Good News for conservationists and farmers. Congress’ “fiscal cliff” deal renewed a tax incentive for private landowners—especially working family farmers and ranchers—who protect their land with a voluntary conservation agreement. The incentive, which had expired at the end of 2011, helped the Alabama Land Trust and the Georgia Land Trust work with willing landowners in our community to conserve 31 thousand acres of productive agricultural lands and natural areas  for 2012.

Conservation-minded landowners now have until December 31, 2013 to take advantage of a significant tax deduction for donating a voluntary conservation agreement to permanently protect important natural or historic resources on their land. When landowners donate a conservation easement tot The Land Trusts, they maintain ownership and management of their land and can sell or pass the land on to their heirs, while foregoing future development rights.

The enhanced incentive applies to a landowner’s federal income tax. The new incentive:

  • Raises the deduction a donor can take for donating a voluntary conservation agreement from 30% of their income in any year to 50%;
  • Allows farmers and ranchers to deduct up to 100% of their income; and
  • Increases the number of  years over which a donor can take deductions from 6 to 16 years.

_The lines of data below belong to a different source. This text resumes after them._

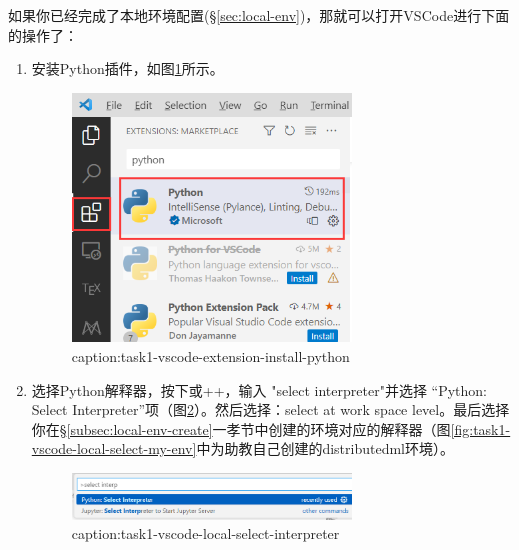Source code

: 如果你已经完成了本地环境配置(\S\ref{sec:local-env})，那就可以打开VSCode进行下面的操作了：

\begin{enumerate}
    \item 安装Python插件，如图\ref{fig:task1-vscode-extension-install-python}所示。
        \begin{figure}[htbp]
            \centering
            \includegraphics[width=0.7\textwidth]{figures/task1-vscode-extension-install-python.png}
            \caption{caption:task1-vscode-extension-install-python}
            \label{fig:task1-vscode-extension-install-python}
        \end{figure}
    \item 选择Python解释器，按下或++，输入 "select interpreter"并选择 “Python: Select Interpreter”项（图\ref{fig:task1-vscode-local-select-interpreter}）。然后选择：select at work space level。最后选择你在\S\ref{subsec:local-env-create}一孝节中创建的环境对应的解释器（图\ref{fig:task1-vscode-local-select-my-env}中为助教自己创建的distributedml环境）。
        \begin{figure}[htbp]
            \centering
            \includegraphics[width=0.7\textwidth]{figures/task1-vscode-local-select-interpreter.png}
            \caption{caption:task1-vscode-local-select-interpreter}
            \label{fig:task1-vscode-local-select-interpreter}
        \end{figure}
        \begin{figure}[htbp]

\end{figure}
\end{enumerate}
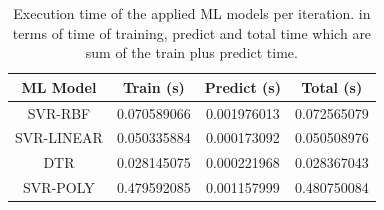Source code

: \documentclass{bmcart}
\begin{document}
\begin{backmatter}
\begin{table}[h!]
\caption{Execution time of the applied ML models per iteration. in terms of time of training, predict and total time which are sum of the train plus predict time.}  \label{tab2}
\centering
\begin{tabular}{cccc}
\toprule
\textbf{ML Model} & \textbf{Train (s)} & \textbf{Predict (s)} & \textbf{Total (s)} \\
\midrule
SVR-RBF & 0.070589066 & 0.001976013 & 0.072565079 \\
SVR-LINEAR & 0.050335884 & 0.000173092 & 0.050508976 \\
DTR & 0.028145075 & 0.000221968 & 0.028367043 \\
SVR-POLY & 0.479592085 & 0.001157999 & 0.480750084 \\
\bottomrule
\end{tabular}
\end{table}




%
%

\end{backmatter}
\end{document}
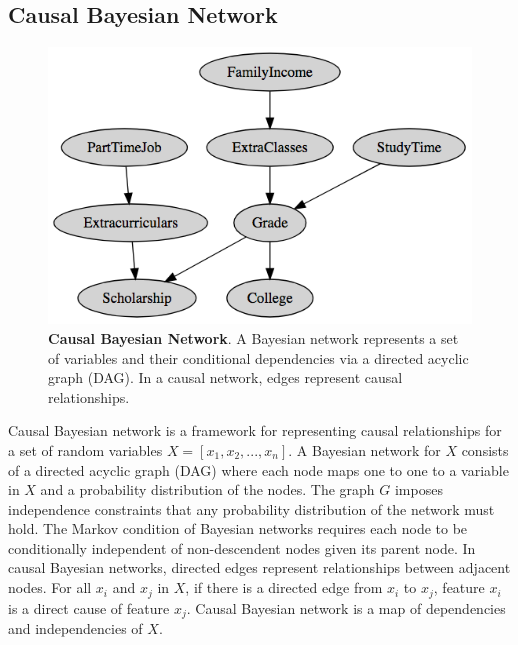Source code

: \subsection{Causal Bayesian Network} \label{CBN}
\begin{figure}[h]
\centering
\includegraphics[width=1\textwidth]{CBN}
\caption{\textbf{Causal Bayesian Network}. A Bayesian network represents a set of variables and their conditional dependencies via a directed acyclic graph (DAG). In a causal network, edges represent causal relationships.}\label{fig:CBN}
\end{figure}

Causal Bayesian network is a framework for representing causal relationships for a set of random variables \(X = [x_1, x_2, ..., x_n]\). A Bayesian network for \(X\) consists of a directed acyclic graph (DAG) where each node maps one to one to a variable in \(X\) and a probability distribution of the nodes. The graph \(G\) imposes independence constraints that any probability distribution of the network must hold.  The Markov condition of Bayesian networks requires each node to be conditionally independent of non-descendent nodes given its parent node. In causal Bayesian networks, directed edges represent relationships between adjacent nodes. For all \(x_i\) and \(x_j\) in \(X\), if there is a directed edge from \(x_i\) to \(x_j\), feature \(x_i\) is a direct cause of feature \(x_j\). Causal Bayesian network is a map of dependencies and independencies of \(X\).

“Our whole community wins when thoughtful landowners conserve their land this way, protecting wildlife habitat, clean drinking water, scenic landscapes, recreational spaces, and productive agricultural lands,” said Katherine Eddins, the Land Trusts Executive Director. “Conservation agreements have become an important tool nationally for protecting our watersheds, farms and forests, increasing the pace of private land conservation by a third – to over a million acres a year. The Land Trust joins over 1,700 other land trusts across the country and their two million supporters in thanking Congress for making this important conservation tool available,” she said.